_What you should do:_ Your task is to transcribe each record exactly and to omit every image.

____

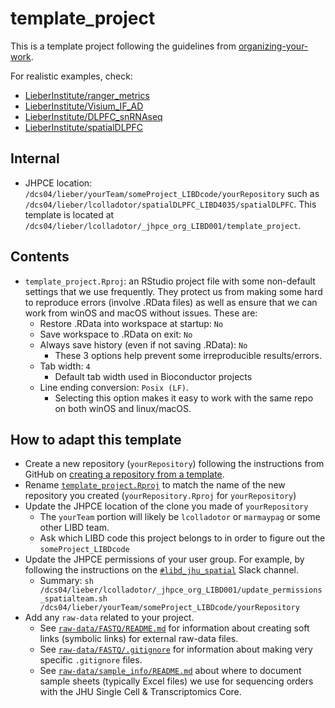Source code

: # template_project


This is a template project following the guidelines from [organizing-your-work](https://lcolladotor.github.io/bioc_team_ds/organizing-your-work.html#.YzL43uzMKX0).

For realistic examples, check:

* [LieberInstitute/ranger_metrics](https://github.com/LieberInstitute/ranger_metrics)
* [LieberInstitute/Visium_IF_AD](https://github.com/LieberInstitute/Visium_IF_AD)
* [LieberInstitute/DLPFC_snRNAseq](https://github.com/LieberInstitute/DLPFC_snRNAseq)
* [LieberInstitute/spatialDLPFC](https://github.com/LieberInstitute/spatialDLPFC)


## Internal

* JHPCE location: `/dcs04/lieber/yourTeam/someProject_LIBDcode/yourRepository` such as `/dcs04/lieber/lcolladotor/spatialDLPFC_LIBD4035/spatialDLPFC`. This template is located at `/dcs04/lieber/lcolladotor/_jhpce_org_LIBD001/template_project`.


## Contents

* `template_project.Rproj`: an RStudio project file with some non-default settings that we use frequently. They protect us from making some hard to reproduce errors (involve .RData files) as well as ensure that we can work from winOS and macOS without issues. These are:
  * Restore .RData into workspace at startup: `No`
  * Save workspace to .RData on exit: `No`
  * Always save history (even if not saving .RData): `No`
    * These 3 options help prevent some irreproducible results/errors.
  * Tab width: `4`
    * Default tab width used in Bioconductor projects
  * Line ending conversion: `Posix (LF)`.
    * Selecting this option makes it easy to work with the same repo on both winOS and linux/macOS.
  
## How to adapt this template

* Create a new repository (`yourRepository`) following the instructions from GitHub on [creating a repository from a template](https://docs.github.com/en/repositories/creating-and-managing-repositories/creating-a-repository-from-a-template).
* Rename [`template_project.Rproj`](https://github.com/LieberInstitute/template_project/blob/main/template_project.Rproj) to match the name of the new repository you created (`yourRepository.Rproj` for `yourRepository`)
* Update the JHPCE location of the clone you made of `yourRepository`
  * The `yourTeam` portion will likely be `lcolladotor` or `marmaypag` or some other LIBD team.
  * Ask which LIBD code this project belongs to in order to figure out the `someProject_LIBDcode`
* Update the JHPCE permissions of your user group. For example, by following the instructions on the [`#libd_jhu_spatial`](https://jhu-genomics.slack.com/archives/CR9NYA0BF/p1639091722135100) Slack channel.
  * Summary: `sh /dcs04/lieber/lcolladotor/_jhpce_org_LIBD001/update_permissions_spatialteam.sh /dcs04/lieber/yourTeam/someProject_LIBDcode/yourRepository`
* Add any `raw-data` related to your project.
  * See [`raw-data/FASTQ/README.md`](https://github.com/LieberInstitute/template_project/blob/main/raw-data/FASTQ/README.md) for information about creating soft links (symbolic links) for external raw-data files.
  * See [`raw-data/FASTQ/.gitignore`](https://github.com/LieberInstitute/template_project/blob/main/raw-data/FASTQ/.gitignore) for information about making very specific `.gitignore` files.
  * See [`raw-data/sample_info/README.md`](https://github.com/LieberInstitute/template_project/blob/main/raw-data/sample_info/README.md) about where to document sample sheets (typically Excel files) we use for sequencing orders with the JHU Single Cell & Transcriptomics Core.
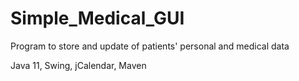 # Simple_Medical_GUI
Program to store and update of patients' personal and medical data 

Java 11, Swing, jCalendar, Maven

____

_Solved problem:_
Source code

: # template_project


This is a template project following the guidelines from [organizing-your-work](https://lcolladotor.github.io/bioc_team_ds/organizing-your-work.html#.YzL43uzMKX0).

For realistic examples, check:

* [LieberInstitute/ranger_metrics](https://github.com/LieberInstitute/ranger_metrics)
* [LieberInstitute/Visium_IF_AD](https://github.com/LieberInstitute/Visium_IF_AD)
* [LieberInstitute/DLPFC_snRNAseq](https://github.com/LieberInstitute/DLPFC_snRNAseq)
* [LieberInstitute/spatialDLPFC](https://github.com/LieberInstitute/spatialDLPFC)


## Internal

* JHPCE location: `/dcs04/lieber/yourTeam/someProject_LIBDcode/yourRepository` such as `/dcs04/lieber/lcolladotor/spatialDLPFC_LIBD4035/spatialDLPFC`. This template is located at `/dcs04/lieber/lcolladotor/_jhpce_org_LIBD001/template_project`.


## Contents

* `template_project.Rproj`: an RStudio project file with some non-default settings that we use frequently. They protect us from making some hard to reproduce errors (involve .RData files) as well as ensure that we can work from winOS and macOS without issues. These are:
  * Restore .RData into workspace at startup: `No`
  * Save workspace to .RData on exit: `No`
  * Always save history (even if not saving .RData): `No`
    * These 3 options help prevent some irreproducible results/errors.
  * Tab width: `4`
    * Default tab width used in Bioconductor projects
  * Line ending conversion: `Posix (LF)`.
    * Selecting this option makes it easy to work with the same repo on both winOS and linux/macOS.
  
## How to adapt this template

* Create a new repository (`yourRepository`) following the instructions from GitHub on [creating a repository from a template](https://docs.github.com/en/repositories/creating-and-managing-repositories/creating-a-repository-from-a-template).
* Rename [`template_project.Rproj`](https://github.com/LieberInstitute/template_project/blob/main/template_project.Rproj) to match the name of the new repository you created (`yourRepository.Rproj` for `yourRepository`)
* Update the JHPCE location of the clone you made of `yourRepository`
  * The `yourTeam` portion will likely be `lcolladotor` or `marmaypag` or some other LIBD team.
  * Ask which LIBD code this project belongs to in order to figure out the `someProject_LIBDcode`
* Update the JHPCE permissions of your user group. For example, by following the instructions on the [`#libd_jhu_spatial`](https://jhu-genomics.slack.com/archives/CR9NYA0BF/p1639091722135100) Slack channel.
  * Summary: `sh /dcs04/lieber/lcolladotor/_jhpce_org_LIBD001/update_permissions_spatialteam.sh /dcs04/lieber/yourTeam/someProject_LIBDcode/yourRepository`
* Add any `raw-data` related to your project.
  * See [`raw-data/FASTQ/README.md`](https://github.com/LieberInstitute/template_project/blob/main/raw-data/FASTQ/README.md) for information about creating soft links (symbolic links) for external raw-data files.
  * See [`raw-data/FASTQ/.gitignore`](https://github.com/LieberInstitute/template_project/blob/main/raw-data/FASTQ/.gitignore) for information about making very specific `.gitignore` files.
  * See [`raw-data/sample_info/README.md`](https://github.com/LieberInstitute/template_project/blob/main/raw-data/sample_info/README.md) about where to document sample sheets (typically Excel files) we use for sequencing orders with the JHU Single Cell & Transcriptomics Core.
 # Simple_Medical_GUI
Program to store and update of patients' personal and medical data 

Java 11, Swing, jCalendar, Maven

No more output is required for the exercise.